EXERCISE DESCRIPTION -
Each line containing the string "develop" should be copied out of the entries.

━━ EXERCISE MATERIAL ━━

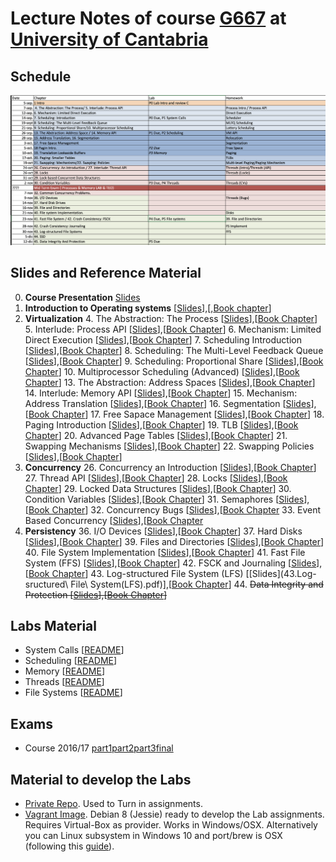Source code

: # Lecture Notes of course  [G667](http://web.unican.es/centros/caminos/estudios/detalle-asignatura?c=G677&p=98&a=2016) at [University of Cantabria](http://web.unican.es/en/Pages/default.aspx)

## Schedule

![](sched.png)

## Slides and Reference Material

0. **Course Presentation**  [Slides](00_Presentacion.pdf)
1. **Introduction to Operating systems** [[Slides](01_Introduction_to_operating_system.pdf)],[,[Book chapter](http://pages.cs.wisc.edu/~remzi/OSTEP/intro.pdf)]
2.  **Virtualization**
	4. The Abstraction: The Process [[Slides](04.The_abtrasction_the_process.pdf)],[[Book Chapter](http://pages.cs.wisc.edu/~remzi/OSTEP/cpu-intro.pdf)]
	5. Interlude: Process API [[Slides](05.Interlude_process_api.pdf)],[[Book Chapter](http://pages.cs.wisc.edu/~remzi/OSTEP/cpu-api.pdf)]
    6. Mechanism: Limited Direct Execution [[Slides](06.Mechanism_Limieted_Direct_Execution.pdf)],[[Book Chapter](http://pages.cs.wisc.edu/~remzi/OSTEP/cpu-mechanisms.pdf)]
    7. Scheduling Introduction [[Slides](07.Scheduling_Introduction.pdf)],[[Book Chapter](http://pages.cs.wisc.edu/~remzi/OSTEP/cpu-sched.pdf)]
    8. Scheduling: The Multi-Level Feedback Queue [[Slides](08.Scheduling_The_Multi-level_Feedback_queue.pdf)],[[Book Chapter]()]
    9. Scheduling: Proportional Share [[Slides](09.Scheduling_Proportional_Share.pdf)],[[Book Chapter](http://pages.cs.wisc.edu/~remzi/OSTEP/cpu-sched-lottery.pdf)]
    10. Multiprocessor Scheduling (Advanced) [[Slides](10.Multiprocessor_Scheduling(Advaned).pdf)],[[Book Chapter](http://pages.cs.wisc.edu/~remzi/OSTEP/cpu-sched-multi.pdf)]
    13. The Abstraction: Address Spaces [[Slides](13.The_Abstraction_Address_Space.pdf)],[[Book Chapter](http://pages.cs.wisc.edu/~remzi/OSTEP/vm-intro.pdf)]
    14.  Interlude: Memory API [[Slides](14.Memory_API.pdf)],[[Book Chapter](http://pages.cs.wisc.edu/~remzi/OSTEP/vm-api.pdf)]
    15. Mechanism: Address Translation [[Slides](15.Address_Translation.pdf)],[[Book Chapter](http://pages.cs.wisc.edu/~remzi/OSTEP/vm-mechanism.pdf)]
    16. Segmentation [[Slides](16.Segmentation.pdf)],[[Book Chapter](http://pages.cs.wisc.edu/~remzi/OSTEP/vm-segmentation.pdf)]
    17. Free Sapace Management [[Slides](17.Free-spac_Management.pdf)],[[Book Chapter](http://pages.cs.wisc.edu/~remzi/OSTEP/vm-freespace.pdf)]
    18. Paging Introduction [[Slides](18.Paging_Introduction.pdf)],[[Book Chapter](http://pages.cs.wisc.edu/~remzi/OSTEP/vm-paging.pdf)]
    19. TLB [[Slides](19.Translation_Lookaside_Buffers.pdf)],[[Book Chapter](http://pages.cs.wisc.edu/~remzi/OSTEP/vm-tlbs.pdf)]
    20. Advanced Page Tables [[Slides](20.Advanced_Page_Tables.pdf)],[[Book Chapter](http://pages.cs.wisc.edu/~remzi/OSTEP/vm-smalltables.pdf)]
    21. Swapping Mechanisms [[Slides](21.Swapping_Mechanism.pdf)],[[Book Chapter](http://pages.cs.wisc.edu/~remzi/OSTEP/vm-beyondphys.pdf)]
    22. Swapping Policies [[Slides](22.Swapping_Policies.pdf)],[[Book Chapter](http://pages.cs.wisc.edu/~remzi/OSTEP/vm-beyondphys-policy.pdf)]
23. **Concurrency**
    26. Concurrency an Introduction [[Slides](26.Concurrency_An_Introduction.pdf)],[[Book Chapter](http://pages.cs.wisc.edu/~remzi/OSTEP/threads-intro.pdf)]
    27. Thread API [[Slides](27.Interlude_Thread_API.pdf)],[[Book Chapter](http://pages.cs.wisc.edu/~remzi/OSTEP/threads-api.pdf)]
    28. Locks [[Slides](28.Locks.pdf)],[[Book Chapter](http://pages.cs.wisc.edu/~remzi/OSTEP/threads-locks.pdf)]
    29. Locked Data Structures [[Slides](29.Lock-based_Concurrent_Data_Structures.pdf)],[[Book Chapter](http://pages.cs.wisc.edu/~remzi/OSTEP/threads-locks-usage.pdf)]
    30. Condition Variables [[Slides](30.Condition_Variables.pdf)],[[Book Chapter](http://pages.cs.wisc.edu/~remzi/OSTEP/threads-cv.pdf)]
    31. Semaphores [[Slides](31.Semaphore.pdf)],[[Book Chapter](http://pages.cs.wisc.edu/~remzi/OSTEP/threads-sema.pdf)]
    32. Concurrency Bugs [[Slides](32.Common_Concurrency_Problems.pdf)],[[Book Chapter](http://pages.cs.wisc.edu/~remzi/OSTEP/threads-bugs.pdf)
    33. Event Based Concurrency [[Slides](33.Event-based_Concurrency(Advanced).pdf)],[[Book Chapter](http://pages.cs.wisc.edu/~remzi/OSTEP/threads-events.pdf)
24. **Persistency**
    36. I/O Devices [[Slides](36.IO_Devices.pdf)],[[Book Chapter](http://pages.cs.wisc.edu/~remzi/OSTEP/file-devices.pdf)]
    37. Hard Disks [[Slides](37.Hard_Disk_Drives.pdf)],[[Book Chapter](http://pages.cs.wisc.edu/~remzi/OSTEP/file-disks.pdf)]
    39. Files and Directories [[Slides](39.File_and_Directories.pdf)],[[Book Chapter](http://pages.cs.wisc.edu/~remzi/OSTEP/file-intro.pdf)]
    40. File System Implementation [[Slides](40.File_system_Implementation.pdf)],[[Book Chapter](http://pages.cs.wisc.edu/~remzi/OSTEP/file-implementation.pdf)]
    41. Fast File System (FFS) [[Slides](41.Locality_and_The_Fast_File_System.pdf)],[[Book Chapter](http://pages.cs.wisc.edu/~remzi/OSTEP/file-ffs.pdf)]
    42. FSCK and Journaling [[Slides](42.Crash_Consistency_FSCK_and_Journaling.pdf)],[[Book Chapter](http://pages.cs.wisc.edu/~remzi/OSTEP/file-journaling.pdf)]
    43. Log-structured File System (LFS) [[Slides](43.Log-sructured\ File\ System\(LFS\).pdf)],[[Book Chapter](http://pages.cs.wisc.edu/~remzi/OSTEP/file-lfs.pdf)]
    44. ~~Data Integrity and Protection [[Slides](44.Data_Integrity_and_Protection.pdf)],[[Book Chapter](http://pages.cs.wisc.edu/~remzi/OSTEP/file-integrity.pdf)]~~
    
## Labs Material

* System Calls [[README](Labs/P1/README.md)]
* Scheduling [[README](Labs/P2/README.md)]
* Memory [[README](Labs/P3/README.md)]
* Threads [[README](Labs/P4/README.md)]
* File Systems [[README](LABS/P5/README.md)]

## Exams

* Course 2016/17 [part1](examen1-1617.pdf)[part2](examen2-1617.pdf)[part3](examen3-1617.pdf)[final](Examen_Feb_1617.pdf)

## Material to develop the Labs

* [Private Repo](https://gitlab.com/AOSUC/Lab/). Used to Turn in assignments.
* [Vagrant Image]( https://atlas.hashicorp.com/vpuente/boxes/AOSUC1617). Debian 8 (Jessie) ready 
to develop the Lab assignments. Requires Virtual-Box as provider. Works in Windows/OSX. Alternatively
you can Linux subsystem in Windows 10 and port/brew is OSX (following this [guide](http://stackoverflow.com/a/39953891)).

━━━

RESPONSE FOR THIS EXERCISE -
## Material to develop the Labs
to develop the Lab assignments. Requires Virtual-Box as provider. Works in Windows/OSX. Alternatively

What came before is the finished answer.